Posted here with permission from Catherine Carroll.


Hi All:


Below are the scripts I promised before going on vacation a couple weeks ago. The attached UNIX script was created to measure the reliability of a network segment between 2 end points. Here is a brief summary of the script :

The script will do a ping to a remote system every 10 seconds, and it will run for 28 minutes. It will then collect the output at the end of that 28 minutes, and will store that information into a log file. The output gets written to the log file and looks like this:


05/31/02 (09:30am-10:00am) - 0% packet loss
05/31/02 (10:00am-10:30am) - 0% packet loss
05/31/02 (10:30am-11:00am) - 0% packet loss

The script measures both network latency, and network packet loss. The network loss data gets kept in one log file, and the network latency data gets stored in a different log file. Here is an example of the network latency log file output:

05/31/02 (09:30am-10:00am) - 79 ms Average Latency
05/31/02 (10:00am-10:30am) - 54 ms Average Latency
05/31/02 (10:30am-11:00am) - 63 ms Average Latency

The script will need to be configured to start out of cron, and the number of cron entries will depend on what hours during the day that you want to capture the network statistics. Here is an example of some cron entries ( you would replace the XX's with your IP address of your remote system) :


00 8 * * * /export/home/scuser/bin/netmonitor one XX.XX.XX.XX
30 8 * * * /export/home/scuser/bin/netmonitor two XX.XX.XX.XX


The first argument in the command correlates to the time stamps that you want recorded in the log file.

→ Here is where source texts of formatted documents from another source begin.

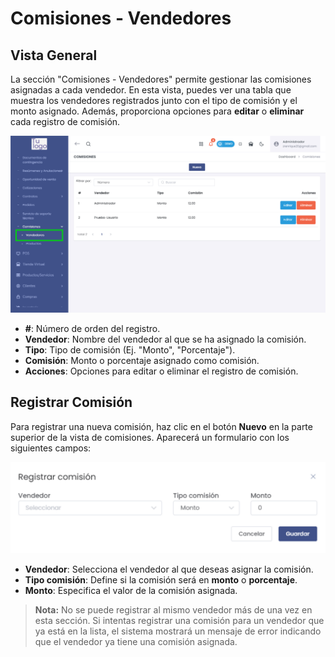 # Comisiones - Vendedores

## Vista General
La sección "Comisiones - Vendedores" permite gestionar las comisiones asignadas a cada vendedor. En esta vista, puedes ver una tabla que muestra los vendedores registrados junto con el tipo de comisión y el monto asignado. Además, proporciona opciones para **editar** o **eliminar** cada registro de comisión.

![Vista General de Comisiones - Vendedores](img/comisiones_vendedores.jpg)

- **#**: Número de orden del registro.
- **Vendedor**: Nombre del vendedor al que se ha asignado la comisión.
- **Tipo**: Tipo de comisión (Ej. "Monto", "Porcentaje").
- **Comisión**: Monto o porcentaje asignado como comisión.
- **Acciones**: Opciones para editar o eliminar el registro de comisión.

## Registrar Comisión

Para registrar una nueva comisión, haz clic en el botón **Nuevo** en la parte superior de la vista de comisiones. Aparecerá un formulario con los siguientes campos:

![Formulario de Registro de Comisión](img/registrar_comision.jpg)

- **Vendedor**: Selecciona el vendedor al que deseas asignar la comisión.
- **Tipo comisión**: Define si la comisión será en **monto** o **porcentaje**.
- **Monto**: Especifica el valor de la comisión asignada.

> **Nota:** No se puede registrar al mismo vendedor más de una vez en esta sección. Si intentas registrar una comisión para un vendedor que ya está en la lista, el sistema mostrará un mensaje de error indicando que el vendedor ya tiene una comisión asignada.
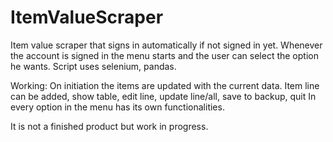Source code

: # ItemValueScraper

Item value scraper that signs in automatically if not signed in yet. Whenever the account is signed in the menu starts and the user can select the option he wants.
Script uses selenium, pandas.

Working:
On initiation the items are updated with the current data. 
Item line can be added, show table, edit line, update line/all, save to backup, quit
In every option in the menu has its own functionalities.

It is not a finished product but work in progress.
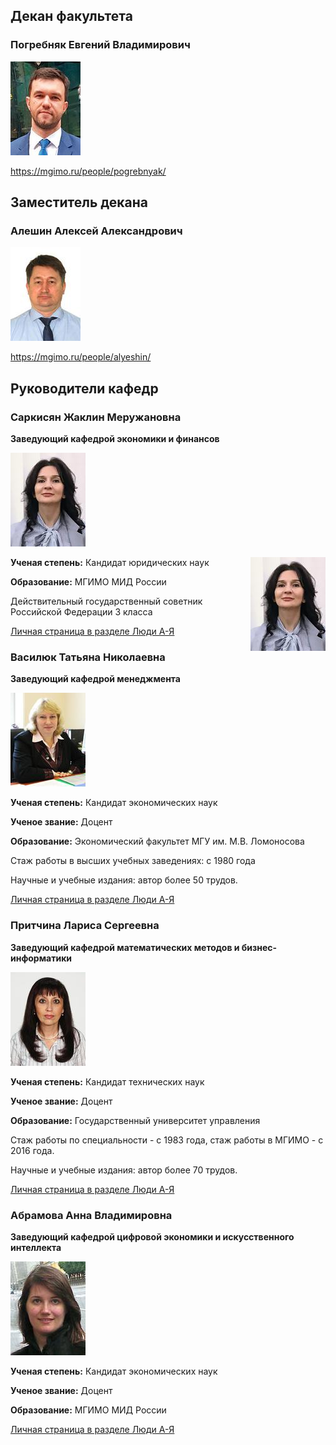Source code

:## Декан факультета

### Погребняк Евгений Владимирович

[![](img/thumbs/pogrebnyak.jpg)](img/pogrebnyak.jpg)

https://mgimo.ru/people/pogrebnyak/

## Заместитель декана

### Алешин Алексей Александрович

[![](img/thumbs/alyeshin.jpg)](img/alyeshin.jpg)

https://mgimo.ru/people/alyeshin/


## Руководители кафедр

### Саркисян Жаклин Меружановна

**Заведующий кафедрой экономики и финансов**

[![](img/thumbs/sarkisyan_jm.jpg)](img/sarkisyan_jm.jpg)

<img src="img/thumbs/sarkisyan_jm.jpg" align="right">

**Ученая степень:** Кандидат юридических наук 

**Образование:** МГИМО МИД России

Действительный государственный советник Российской Федерации 3 класса

<!-- Кабинет: 406 -->

[Личная страница в разделе Люди А-Я](https://mgimo.ru/people/sarkisyan-zhaklin/)

### Василюк Татьяна Николаевна

**Заведующий кафедрой менеджмента**

[![](img/thumbs/vasiluk_tn.jpg)](img/vasiluk_tn.jpg)

**Ученая степень:** Кандидат экономических наук 

**Ученое звание:** Доцент

**Образование:** Экономический факультет МГУ им. М.В. Ломоносова

Стаж работы в высших учебных заведениях: с 1980 года

Научные и учебные издания: автор более 50 трудов.

[Личная страница в разделе Люди А-Я](https://mgimo.ru/people/vasilyuk/)

<!--  Кабинет: 424 -->


### Притчина Лариса Сергеевна

**Заведующий кафедрой математических методов и бизнес-информатики**

[![](img/thumbs/prichtina_ls.jpg)](img/prichtina_ls.jpg)


**Ученая степень:** Кандидат технических наук

**Ученое звание:** Доцент

**Образование:** Государственный университет управления

Стаж работы по специальности - с 1983 года, стаж работы в МГИМО - с 2016 года.

Научные и учебные издания: автор более 70 трудов.

<!-- Кабинет: 535 -->

[Личная страница в разделе Люди А-Я](https://mgimo.ru/people/pritchina/)


### Абрамова Анна Владимировна

**Заведующий кафедрой цифровой экономики и искусственного интеллекта**

[![](img/thumbs/abramova_av.jpg)](img/abramova_av.jpg)

**Ученая степень:** Кандидат экономических наук

**Ученое звание:** Доцент

**Образование:** МГИМО МИД России

<!-- Кабинет: 408 -->

[Личная страница в разделе Люди А-Я](https://mgimo.ru/people/abramova-anna/)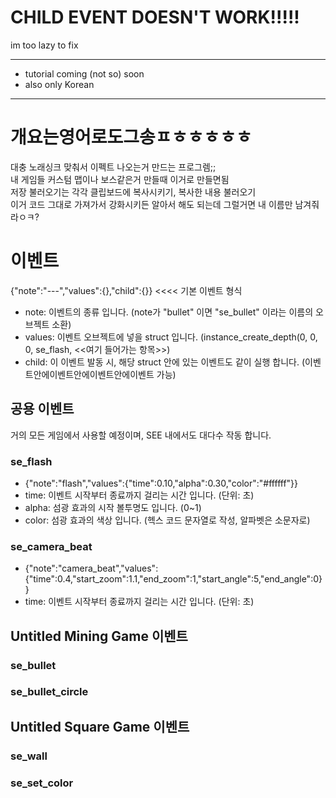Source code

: # CHILD EVENT DOESN'T WORK!!!!!
im too lazy to fix
***
- tutorial coming (not so) soon
- also only Korean

***

# 개요는영어로도그송ㅍㅎㅎㅎㅎㅎ
대충 노래싱크 맞춰서 이펙트 나오는거 만드는 프로그렘;;<br>
내 게임들 커스텀 맵이나 보스같은거 만들때 이거로 만들면됨<br>
저장 불러오기는 각각 클립보드에 복사시키기, 복사한 내용 불러오기<br>
이거 코드 그대로 가져가서 강화시키든 알아서 해도 되는데 그럴거면 내 이름만 남겨줘라ㅇㅋ?

# 이벤트
{"note":"---","values":{},"child":{}} <<<< 기본 이벤트 형식
- note: 이벤트의 종류 입니다. (note가 "bullet" 이면 "se_bullet" 이라는 이름의 오브젝트 소환)
- values: 이벤트 오브젝트에 넣을 struct 입니다. (instance_create_depth(0, 0, 0, se_flash, <<여기 들어가는 항목>>)
- child: 이 이벤트 발동 시, 해당 struct 안에 있는 이벤트도 같이 실행 합니다. (이벤트안에이벤트안에이벤트안에이벤트 가능)

## 공용 이벤트
거의 모든 게임에서 사용할 예정이며, SEE 내에서도 대다수 작동 합니다.
### se_flash
- {"note":"flash","values":{"time":0.10,"alpha":0.30,"color":"#ffffff"}}
- time: 이벤트 시작부터 종료까지 걸리는 시간 입니다. (단위: 초)
- alpha: 섬광 효과의 시작 볼투명도 입니다. (0~1)
- color: 섬광 효과의 색상 입니다. (헥스 코드 문자열로 작성, 알파벳은 소문자로)
### se_camera_beat
- {"note":"camera_beat","values":{"time":0.4,"start_zoom":1.1,"end_zoom":1,"start_angle":5,"end_angle":0}}
- time: 이벤트 시작부터 종료까지 걸리는 시간 입니다. (단위: 초)

## Untitled Mining Game 이벤트
### se_bullet

### se_bullet_circle

## Untitled Square Game 이벤트
### se_wall

### se_set_color
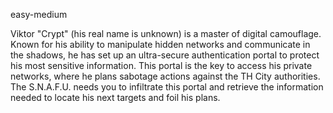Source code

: easy-medium

Viktor "Crypt" (his real name is unknown) is a master of digital camouflage. Known for his ability to manipulate hidden networks and communicate in the shadows, he has set up an ultra-secure authentication portal to protect his most sensitive information. This portal is the key to access his private networks, where he plans sabotage actions against the TH City authorities. The S.N.A.F.U. needs you to infiltrate this portal and retrieve the information needed to locate his next targets and foil his plans.
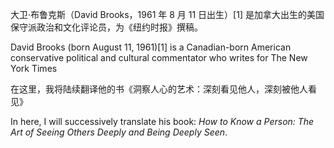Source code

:大卫·布鲁克斯（David Brooks，1961 年 8 月 11 日出生）[1] 是加拿大出生的美国保守派政治和文化评论员，为《纽约时报》撰稿。

David Brooks (born August 11, 1961)[1] is a Canadian-born American conservative political and cultural commentator who writes for The New York Times

在这里，我将陆续翻译他的书《洞察人心的艺术：深刻看见他人，深刻被他人看见》

In here, I will successively translate his book: _How to Know a Person: The Art of Seeing Others Deeply and Being Deeply Seen_.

This can be useful if you see many people getting dropped from Peregrine at a certain time in the day, because you can then go look at the network log files to see if there was any network packet loss, or network latency increases recorded during the same time period.

If you choose to monitor from the server to a desktop on the LAN, you should try to make sure that the desktop does not get turned off, so that you do not report incorrect data.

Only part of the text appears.